[AIM OF THE EXERCISE]: Go through the records and transcribe them exactly, passing over any picture.

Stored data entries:
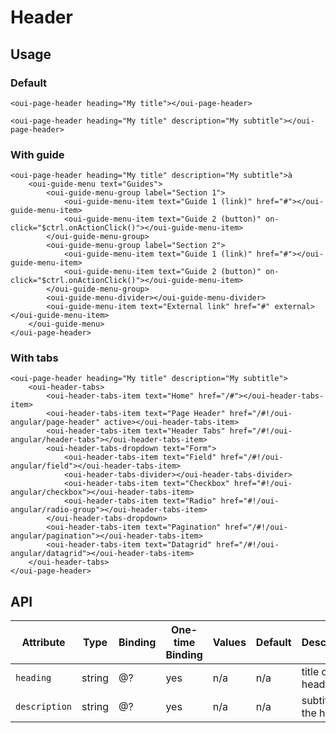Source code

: # Header

## Usage

### Default

```html:preview
<oui-page-header heading="My title"></oui-page-header>
```

```html:preview
<oui-page-header heading="My title" description="My subtitle"></oui-page-header>
```


### With guide

```html:preview
<oui-page-header heading="My title" description="My subtitle">à
    <oui-guide-menu text="Guides">
        <oui-guide-menu-group label="Section 1">
            <oui-guide-menu-item text="Guide 1 (link)" href="#"></oui-guide-menu-item>
            <oui-guide-menu-item text="Guide 2 (button)" on-click="$ctrl.onActionClick()"></oui-guide-menu-item>
        </oui-guide-menu-group>
        <oui-guide-menu-group label="Section 2">
            <oui-guide-menu-item text="Guide 1 (link)" href="#"></oui-guide-menu-item>
            <oui-guide-menu-item text="Guide 2 (button)" on-click="$ctrl.onActionClick()"></oui-guide-menu-item>
        </oui-guide-menu-group>
        <oui-guide-menu-divider></oui-guide-menu-divider>
        <oui-guide-menu-item text="External link" href="#" external></oui-guide-menu-item>
    </oui-guide-menu>
</oui-page-header>
```


### With tabs

```html:preview
<oui-page-header heading="My title" description="My subtitle">
    <oui-header-tabs>
        <oui-header-tabs-item text="Home" href="/#"></oui-header-tabs-item>
        <oui-header-tabs-item text="Page Header" href="/#!/oui-angular/page-header" active></oui-header-tabs-item>
        <oui-header-tabs-item text="Header Tabs" href="/#!/oui-angular/header-tabs"></oui-header-tabs-item>
        <oui-header-tabs-dropdown text="Form">
            <oui-header-tabs-item text="Field" href="/#!/oui-angular/field"></oui-header-tabs-item>
            <oui-header-tabs-divider></oui-header-tabs-divider>
            <oui-header-tabs-item text="Checkbox" href="#!/oui-angular/checkbox"></oui-header-tabs-item>
            <oui-header-tabs-item text="Radio" href="#!/oui-angular/radio-group"></oui-header-tabs-item>
        </oui-header-tabs-dropdown>
        <oui-header-tabs-item text="Pagination" href="/#!/oui-angular/pagination"></oui-header-tabs-item>
        <oui-header-tabs-item text="Datagrid" href="/#!/oui-angular/datagrid"></oui-header-tabs-item>
    </oui-header-tabs>
</oui-page-header>
```


## API

| Attribute     | Type     | Binding    | One-time Binding  | Values    | Default   | Description
| ----          | ----     | ----       | ----              | ----      | ----      | ----
| `heading`     | string   | @?         | yes               | n/a       | n/a       | title of the header
| `description` | string   | @?         | yes               | n/a       | n/a       | subtitle of the header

[EXERCISE RESULT]:
Source code

: # Header

## Usage

### Default

```html:preview
<oui-page-header heading="My title"></oui-page-header>
```

```html:preview
<oui-page-header heading="My title" description="My subtitle"></oui-page-header>
```


### With guide

```html:preview
<oui-page-header heading="My title" description="My subtitle">à
    <oui-guide-menu text="Guides">
        <oui-guide-menu-group label="Section 1">
            <oui-guide-menu-item text="Guide 1 (link)" href="#"></oui-guide-menu-item>
            <oui-guide-menu-item text="Guide 2 (button)" on-click="$ctrl.onActionClick()"></oui-guide-menu-item>
        </oui-guide-menu-group>
        <oui-guide-menu-group label="Section 2">
            <oui-guide-menu-item text="Guide 1 (link)" href="#"></oui-guide-menu-item>
            <oui-guide-menu-item text="Guide 2 (button)" on-click="$ctrl.onActionClick()"></oui-guide-menu-item>
        </oui-guide-menu-group>
        <oui-guide-menu-divider></oui-guide-menu-divider>
        <oui-guide-menu-item text="External link" href="#" external></oui-guide-menu-item>
    </oui-guide-menu>
</oui-page-header>
```


### With tabs

```html:preview
<oui-page-header heading="My title" description="My subtitle">
    <oui-header-tabs>
        <oui-header-tabs-item text="Home" href="/#"></oui-header-tabs-item>
        <oui-header-tabs-item text="Page Header" href="/#!/oui-angular/page-header" active></oui-header-tabs-item>
        <oui-header-tabs-item text="Header Tabs" href="/#!/oui-angular/header-tabs"></oui-header-tabs-item>
        <oui-header-tabs-dropdown text="Form">
            <oui-header-tabs-item text="Field" href="/#!/oui-angular/field"></oui-header-tabs-item>
            <oui-header-tabs-divider></oui-header-tabs-divider>
            <oui-header-tabs-item text="Checkbox" href="#!/oui-angular/checkbox"></oui-header-tabs-item>
            <oui-header-tabs-item text="Radio" href="#!/oui-angular/radio-group"></oui-header-tabs-item>
        </oui-header-tabs-dropdown>
        <oui-header-tabs-item text="Pagination" href="/#!/oui-angular/pagination"></oui-header-tabs-item>
        <oui-header-tabs-item text="Datagrid" href="/#!/oui-angular/datagrid"></oui-header-tabs-item>
    </oui-header-tabs>
</oui-page-header>
```


## API

| Attribute     | Type     | Binding    | One-time Binding  | Values    | Default   | Description
| ----          | ----     | ----       | ----              | ----      | ----      | ----
| `heading`     | string   | @?         | yes               | n/a       | n/a       | title of the header
| `description` | string   | @?         | yes               | n/a       | n/a       | subtitle of the header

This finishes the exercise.